Exercise brief.
Here is a block of records. Copy every line in it that includes "newcommand".

Listed records.
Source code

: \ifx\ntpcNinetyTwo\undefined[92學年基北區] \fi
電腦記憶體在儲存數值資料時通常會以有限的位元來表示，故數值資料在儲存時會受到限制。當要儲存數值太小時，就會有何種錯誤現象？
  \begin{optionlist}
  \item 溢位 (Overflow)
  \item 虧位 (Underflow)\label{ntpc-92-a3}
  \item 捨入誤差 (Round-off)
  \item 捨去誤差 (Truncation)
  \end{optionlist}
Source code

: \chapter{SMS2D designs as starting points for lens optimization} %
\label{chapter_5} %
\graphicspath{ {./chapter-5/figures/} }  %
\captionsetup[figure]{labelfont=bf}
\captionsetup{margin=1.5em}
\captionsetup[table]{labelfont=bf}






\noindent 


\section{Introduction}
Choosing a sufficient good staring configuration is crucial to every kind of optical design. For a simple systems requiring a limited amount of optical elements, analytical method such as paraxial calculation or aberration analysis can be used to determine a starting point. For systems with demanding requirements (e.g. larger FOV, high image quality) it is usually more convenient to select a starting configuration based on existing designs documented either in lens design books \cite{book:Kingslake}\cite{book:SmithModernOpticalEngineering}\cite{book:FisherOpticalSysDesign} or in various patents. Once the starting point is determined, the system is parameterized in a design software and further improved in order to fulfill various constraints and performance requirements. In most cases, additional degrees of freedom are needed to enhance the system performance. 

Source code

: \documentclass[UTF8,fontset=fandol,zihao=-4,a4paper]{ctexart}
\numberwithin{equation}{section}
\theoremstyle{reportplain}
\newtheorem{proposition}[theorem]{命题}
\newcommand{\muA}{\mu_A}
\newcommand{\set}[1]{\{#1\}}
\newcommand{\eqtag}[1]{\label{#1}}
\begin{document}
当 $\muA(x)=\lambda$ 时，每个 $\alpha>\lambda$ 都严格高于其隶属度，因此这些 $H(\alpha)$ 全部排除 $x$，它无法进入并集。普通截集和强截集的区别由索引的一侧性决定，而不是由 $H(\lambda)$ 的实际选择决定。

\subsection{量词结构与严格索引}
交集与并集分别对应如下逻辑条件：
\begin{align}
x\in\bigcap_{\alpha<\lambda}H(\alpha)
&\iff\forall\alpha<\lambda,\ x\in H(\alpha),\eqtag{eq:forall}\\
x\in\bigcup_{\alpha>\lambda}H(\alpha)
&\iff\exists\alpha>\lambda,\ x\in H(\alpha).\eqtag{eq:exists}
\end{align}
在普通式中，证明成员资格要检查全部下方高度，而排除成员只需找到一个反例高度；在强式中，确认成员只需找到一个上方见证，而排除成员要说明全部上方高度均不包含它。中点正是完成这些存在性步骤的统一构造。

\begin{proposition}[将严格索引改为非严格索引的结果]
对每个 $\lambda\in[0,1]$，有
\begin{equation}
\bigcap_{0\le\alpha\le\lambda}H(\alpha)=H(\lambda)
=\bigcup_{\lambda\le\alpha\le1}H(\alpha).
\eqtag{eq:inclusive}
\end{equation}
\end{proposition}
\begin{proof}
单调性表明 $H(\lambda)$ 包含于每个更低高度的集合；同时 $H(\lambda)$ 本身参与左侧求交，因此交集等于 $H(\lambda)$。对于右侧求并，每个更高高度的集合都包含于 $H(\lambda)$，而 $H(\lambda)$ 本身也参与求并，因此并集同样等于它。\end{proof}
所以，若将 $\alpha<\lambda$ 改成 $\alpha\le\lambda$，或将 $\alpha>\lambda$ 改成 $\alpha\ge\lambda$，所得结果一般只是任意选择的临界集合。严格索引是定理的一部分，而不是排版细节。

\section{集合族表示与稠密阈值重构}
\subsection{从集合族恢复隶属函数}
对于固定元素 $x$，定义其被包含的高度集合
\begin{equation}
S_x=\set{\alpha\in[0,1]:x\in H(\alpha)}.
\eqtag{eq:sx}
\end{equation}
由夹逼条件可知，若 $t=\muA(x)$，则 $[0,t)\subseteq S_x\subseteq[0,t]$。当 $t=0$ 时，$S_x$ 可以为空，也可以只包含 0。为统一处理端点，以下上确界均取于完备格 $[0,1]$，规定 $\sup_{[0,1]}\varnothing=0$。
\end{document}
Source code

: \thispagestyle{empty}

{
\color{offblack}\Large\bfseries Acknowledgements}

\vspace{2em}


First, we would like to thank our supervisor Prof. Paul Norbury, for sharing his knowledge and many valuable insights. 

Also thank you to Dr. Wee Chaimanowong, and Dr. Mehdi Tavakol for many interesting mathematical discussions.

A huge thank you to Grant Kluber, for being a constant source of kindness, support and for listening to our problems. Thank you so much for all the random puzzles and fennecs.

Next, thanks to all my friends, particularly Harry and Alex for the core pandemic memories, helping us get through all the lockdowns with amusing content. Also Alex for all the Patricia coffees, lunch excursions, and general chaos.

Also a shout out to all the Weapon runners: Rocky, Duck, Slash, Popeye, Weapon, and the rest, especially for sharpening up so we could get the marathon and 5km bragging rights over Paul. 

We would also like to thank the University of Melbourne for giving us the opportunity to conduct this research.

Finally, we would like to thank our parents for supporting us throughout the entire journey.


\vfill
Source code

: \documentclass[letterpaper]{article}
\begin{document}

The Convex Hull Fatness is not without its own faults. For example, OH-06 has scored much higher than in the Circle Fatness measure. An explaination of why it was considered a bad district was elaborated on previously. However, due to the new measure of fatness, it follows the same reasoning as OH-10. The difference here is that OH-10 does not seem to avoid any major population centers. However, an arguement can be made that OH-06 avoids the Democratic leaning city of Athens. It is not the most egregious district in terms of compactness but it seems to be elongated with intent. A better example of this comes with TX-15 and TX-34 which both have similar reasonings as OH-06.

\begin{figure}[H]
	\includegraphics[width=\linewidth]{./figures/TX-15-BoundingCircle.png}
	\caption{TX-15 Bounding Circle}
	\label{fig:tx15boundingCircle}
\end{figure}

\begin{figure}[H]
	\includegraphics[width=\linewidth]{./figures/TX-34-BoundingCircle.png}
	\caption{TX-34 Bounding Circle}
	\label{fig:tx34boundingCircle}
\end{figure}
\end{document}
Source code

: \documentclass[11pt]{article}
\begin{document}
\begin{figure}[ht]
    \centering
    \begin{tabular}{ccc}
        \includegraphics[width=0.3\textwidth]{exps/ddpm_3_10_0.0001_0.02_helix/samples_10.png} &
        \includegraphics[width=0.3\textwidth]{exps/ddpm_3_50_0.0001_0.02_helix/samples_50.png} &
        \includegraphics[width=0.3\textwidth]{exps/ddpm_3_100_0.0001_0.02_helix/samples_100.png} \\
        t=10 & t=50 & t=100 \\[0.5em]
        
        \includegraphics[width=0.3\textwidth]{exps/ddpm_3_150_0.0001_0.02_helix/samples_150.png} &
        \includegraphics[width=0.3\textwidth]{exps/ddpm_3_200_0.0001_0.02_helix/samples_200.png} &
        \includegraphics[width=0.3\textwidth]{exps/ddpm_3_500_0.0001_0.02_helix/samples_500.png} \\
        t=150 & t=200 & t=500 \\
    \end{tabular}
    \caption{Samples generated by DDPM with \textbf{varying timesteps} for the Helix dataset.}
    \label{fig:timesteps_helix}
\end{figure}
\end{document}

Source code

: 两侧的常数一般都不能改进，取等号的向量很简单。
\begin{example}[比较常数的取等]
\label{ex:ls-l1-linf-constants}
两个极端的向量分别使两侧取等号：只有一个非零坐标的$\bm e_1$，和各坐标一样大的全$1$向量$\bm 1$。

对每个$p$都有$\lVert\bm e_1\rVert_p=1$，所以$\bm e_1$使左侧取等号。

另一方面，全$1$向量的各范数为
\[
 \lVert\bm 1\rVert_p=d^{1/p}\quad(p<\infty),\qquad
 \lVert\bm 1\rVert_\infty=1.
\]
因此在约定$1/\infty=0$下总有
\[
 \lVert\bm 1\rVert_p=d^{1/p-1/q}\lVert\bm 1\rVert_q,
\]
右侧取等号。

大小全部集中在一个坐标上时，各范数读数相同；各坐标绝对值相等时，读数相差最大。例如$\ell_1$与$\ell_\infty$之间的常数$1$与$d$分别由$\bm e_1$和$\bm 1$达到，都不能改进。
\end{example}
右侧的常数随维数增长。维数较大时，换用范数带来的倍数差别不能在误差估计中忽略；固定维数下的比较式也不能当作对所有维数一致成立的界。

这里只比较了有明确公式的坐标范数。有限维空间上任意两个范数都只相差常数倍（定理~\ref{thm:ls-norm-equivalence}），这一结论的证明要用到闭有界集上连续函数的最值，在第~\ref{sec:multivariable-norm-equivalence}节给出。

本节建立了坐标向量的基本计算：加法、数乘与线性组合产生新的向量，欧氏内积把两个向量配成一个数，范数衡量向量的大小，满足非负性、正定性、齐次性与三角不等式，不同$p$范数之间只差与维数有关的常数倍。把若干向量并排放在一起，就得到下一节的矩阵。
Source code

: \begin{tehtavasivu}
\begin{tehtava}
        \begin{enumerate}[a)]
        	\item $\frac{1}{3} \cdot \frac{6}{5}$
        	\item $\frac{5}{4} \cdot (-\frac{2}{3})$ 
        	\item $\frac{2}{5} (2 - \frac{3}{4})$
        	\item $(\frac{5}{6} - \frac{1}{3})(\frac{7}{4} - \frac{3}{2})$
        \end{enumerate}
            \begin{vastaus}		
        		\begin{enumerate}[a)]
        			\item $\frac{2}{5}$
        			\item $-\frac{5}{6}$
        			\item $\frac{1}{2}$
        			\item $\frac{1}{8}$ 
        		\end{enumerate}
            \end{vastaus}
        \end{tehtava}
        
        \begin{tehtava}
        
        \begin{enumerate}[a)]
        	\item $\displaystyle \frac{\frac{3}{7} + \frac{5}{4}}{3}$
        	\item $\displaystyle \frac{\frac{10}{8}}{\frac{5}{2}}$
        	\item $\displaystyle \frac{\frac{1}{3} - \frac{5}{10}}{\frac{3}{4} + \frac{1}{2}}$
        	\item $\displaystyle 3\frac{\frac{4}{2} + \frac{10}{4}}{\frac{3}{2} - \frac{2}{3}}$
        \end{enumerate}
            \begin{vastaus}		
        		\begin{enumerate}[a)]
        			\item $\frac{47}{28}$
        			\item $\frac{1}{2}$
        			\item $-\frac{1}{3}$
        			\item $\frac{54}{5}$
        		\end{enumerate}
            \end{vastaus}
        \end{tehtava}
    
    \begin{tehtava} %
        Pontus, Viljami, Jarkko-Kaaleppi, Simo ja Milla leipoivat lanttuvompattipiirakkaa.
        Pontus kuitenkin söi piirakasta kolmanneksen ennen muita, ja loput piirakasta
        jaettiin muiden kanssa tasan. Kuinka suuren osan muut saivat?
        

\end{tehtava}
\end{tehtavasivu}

Expected answer.
\newcommand{\muA}{\mu_A}
\newcommand{\set}[1]{\{#1\}}
\newcommand{\eqtag}[1]{\label{#1}}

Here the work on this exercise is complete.